Dataset excerpts:
[Start of Attachment]

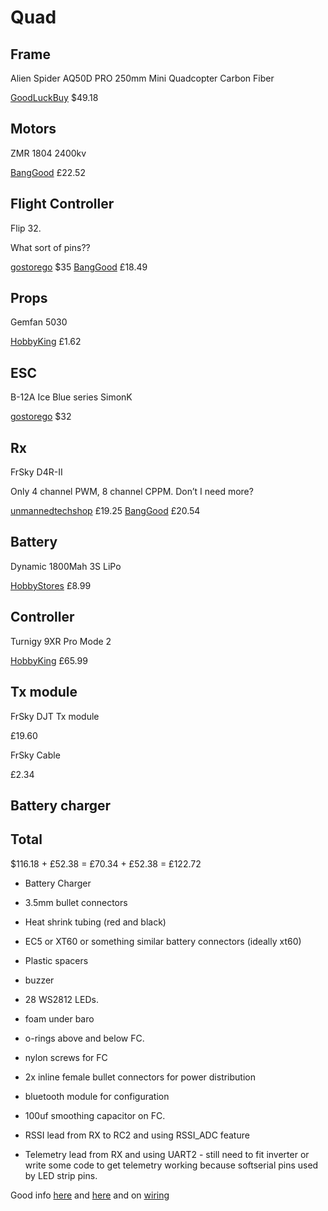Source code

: # Quad

## Frame

Alien Spider AQ50D PRO 250mm Mini Quadcopter Carbon Fiber

[GoodLuckBuy](http://www.goodluckbuy.com/alien-spider-aq50d-pro-250mm-mini-quadcopter-carbon-fiber-micro-multicopter-frame.html) $49.18

## Motors

ZMR 1804 2400kv

[BangGood](http://www.banggood.com/-X-Power-1804-2400KV-Micro-Integration-Outrunner-Brushless-Motor-p-923424.html) £22.52


## Flight Controller

Flip 32. 

What sort of pins??

[gostorego](http://witespyquad.gostorego.com/flight-controllers/the-flip32-249.html) $35
[BangGood](http://www.banggood.com/Naze32-Flight-Controller-With-32-bit-STM32-for-Multicopter-10Dof-p-953849.html) £18.49

## Props

Gemfan 5030

[HobbyKing](http://www.hobbyking.co.uk/hobbyking/store/__58254__Gemfan_5030_Multirotor_Propellers_One_Pair_CW_CCW_White_.html) £1.62

## ESC

B-12A Ice Blue series SimonK

[gostorego](http://witespyquad.gostorego.com/speed-controllers/readytofly-12-amp-rapidesc-simonk.html) $32

## Rx

FrSky D4R-II

Only 4 channel PWM, 8 channel CPPM. Don’t I need more?

[unmannedtechshop](http://www.unmannedtechshop.co.uk/frsky-d4r-ii-4-8ch-accst-receiver.html) £19.25
[BangGood](http://www.banggood.com/FrSky-D4RII-24G-4CH-ACCST-Telemetry-Receiver-p-929069.html) £20.54

## Battery

Dynamic 1800Mah 3S LiPo

[HobbyStores](http://www.hobbystores.co.uk/default.asp?WPG=HOB_HomePage1&itemid=DYN3S1800) £8.99

## Controller

Turnigy 9XR Pro Mode 2

[HobbyKing](http://www.hobbyking.com/hobbyking/store/__51442__Turnigy_9XR_PRO_Radio_Transmitter_Mode_2_without_module_.html) £65.99

## Tx module

FrSky DJT Tx module



£19.60

FrSky Cable

£2.34

## Battery charger


## Total

$116.18 + £52.38 = £70.34 + £52.38 = £122.72


* Battery Charger
* 3.5mm bullet connectors
* Heat shrink tubing (red and black)
* EC5 or XT60 or something similar battery connectors (ideally xt60)
* Plastic spacers

* buzzer
* 28 WS2812 LEDs.
* foam under baro
* o-rings above and below FC.
* nylon screws for FC
* 2x inline female bullet connectors for power distribution
* bluetooth module for configuration
* 100uf smoothing capacitor on FC.
* RSSI lead from RX to RC2 and using RSSI_ADC feature
* Telemetry lead from RX and using UART2 - still need to fit inverter or write some code to get telemetry working because softserial pins used by LED strip pins.

Good info [here](http://diydrones.com/profiles/blogs/330-gram-mini-quad-upgrades) and [here](http://www.tomshardware.com/reviews/multi-rotor-quadcopter-fpv,3828.html) and on [wiring](http://oddcopter.com/2012/04/13/quadcopter-wiring/)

[End of Attachment]

EXERCISE PROMPT:
The expected output is an exact copy of the lines from the top of the data above through the line containing "[unmannedtechs", both included, with every picture omitted.

SOLUTION:
Source code

: # Quad

## Frame

Alien Spider AQ50D PRO 250mm Mini Quadcopter Carbon Fiber

[GoodLuckBuy](http://www.goodluckbuy.com/alien-spider-aq50d-pro-250mm-mini-quadcopter-carbon-fiber-micro-multicopter-frame.html) $49.18

## Motors

ZMR 1804 2400kv

[BangGood](http://www.banggood.com/-X-Power-1804-2400KV-Micro-Integration-Outrunner-Brushless-Motor-p-923424.html) £22.52


## Flight Controller

Flip 32. 

What sort of pins??

[gostorego](http://witespyquad.gostorego.com/flight-controllers/the-flip32-249.html) $35
[BangGood](http://www.banggood.com/Naze32-Flight-Controller-With-32-bit-STM32-for-Multicopter-10Dof-p-953849.html) £18.49

## Props

Gemfan 5030

[HobbyKing](http://www.hobbyking.co.uk/hobbyking/store/__58254__Gemfan_5030_Multirotor_Propellers_One_Pair_CW_CCW_White_.html) £1.62

## ESC

B-12A Ice Blue series SimonK

[gostorego](http://witespyquad.gostorego.com/speed-controllers/readytofly-12-amp-rapidesc-simonk.html) $32

## Rx

FrSky D4R-II

Only 4 channel PWM, 8 channel CPPM. Don’t I need more?

[unmannedtechshop](http://www.unmannedtechshop.co.uk/frsky-d4r-ii-4-8ch-accst-receiver.html) £19.25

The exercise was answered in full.